Sam Quealy Strikes Sweet and Sharp on ‘Jawbreaker’
There’s a very specific feeling Sam Quealy captures on Jawbreaker: the mascara-smudged, heart-racing blur between empowerment and emotional collapse when you’re dancing like you don’t care, but you care deeply. It’s the sound of high heels on pavement at midnight. It’s the comedown and the comeback in the same breath.
With her sophomore album, Quealy sharpens her artistic identity into something bold, theatrical, and unapologetically excessive. If Blonde Venus introduced her world, Jawbreaker fully inhabits it: glossier, darker, and far more self-assured. This is electro-pop built for neon lights and emotional exorcisms, where disco strings collide with punchy techno beats and vulnerability wears latex.
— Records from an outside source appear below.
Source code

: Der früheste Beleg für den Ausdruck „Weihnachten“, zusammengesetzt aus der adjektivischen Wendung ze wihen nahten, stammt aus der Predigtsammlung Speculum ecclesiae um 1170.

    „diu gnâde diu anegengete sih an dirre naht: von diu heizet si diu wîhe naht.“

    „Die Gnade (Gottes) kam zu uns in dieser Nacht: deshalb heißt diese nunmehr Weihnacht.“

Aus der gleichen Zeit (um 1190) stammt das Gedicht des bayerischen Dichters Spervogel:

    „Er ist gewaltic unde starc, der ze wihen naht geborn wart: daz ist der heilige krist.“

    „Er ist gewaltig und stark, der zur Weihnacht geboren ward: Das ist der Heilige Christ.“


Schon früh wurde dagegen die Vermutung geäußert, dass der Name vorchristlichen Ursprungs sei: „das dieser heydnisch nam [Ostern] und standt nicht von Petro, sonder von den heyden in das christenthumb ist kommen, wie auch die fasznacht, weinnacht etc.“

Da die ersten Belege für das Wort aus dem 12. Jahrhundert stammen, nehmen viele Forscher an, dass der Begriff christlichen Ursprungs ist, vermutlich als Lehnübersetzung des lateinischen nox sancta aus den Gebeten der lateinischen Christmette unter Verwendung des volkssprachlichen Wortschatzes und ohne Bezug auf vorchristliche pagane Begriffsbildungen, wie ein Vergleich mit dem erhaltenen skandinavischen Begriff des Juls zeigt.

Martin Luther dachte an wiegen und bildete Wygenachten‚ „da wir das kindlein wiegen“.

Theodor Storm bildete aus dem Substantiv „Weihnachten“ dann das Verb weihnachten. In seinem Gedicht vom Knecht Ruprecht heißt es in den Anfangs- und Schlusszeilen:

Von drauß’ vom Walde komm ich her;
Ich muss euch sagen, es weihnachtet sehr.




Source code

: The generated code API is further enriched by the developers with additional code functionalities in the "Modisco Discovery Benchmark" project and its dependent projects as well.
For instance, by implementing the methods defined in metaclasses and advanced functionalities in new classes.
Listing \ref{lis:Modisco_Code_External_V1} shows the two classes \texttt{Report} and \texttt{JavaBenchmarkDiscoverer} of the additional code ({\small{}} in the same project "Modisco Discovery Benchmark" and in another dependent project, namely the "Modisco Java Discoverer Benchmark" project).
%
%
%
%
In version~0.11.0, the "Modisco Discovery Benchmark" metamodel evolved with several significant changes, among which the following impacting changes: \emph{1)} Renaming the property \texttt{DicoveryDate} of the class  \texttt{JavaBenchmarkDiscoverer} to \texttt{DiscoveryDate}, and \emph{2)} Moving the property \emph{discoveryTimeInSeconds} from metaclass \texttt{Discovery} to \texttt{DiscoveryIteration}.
Created in Paris with frequent collaborator Marlon Magnée (La Femme) between their home studio and the legendary Studio Ferber, the album pulls heavily from ’80s and ’90s influences — disco, Eurodance, new wave — but injects them with a sharp, contemporary bite. The result feels nostalgic without being retro, chaotic without losing control.
The album opens with “Londontown”, a shimmering anthem of escape and longing, tracing childhood dreams against adult disillusionment. It sets the emotional stakes early: this is a record about becoming.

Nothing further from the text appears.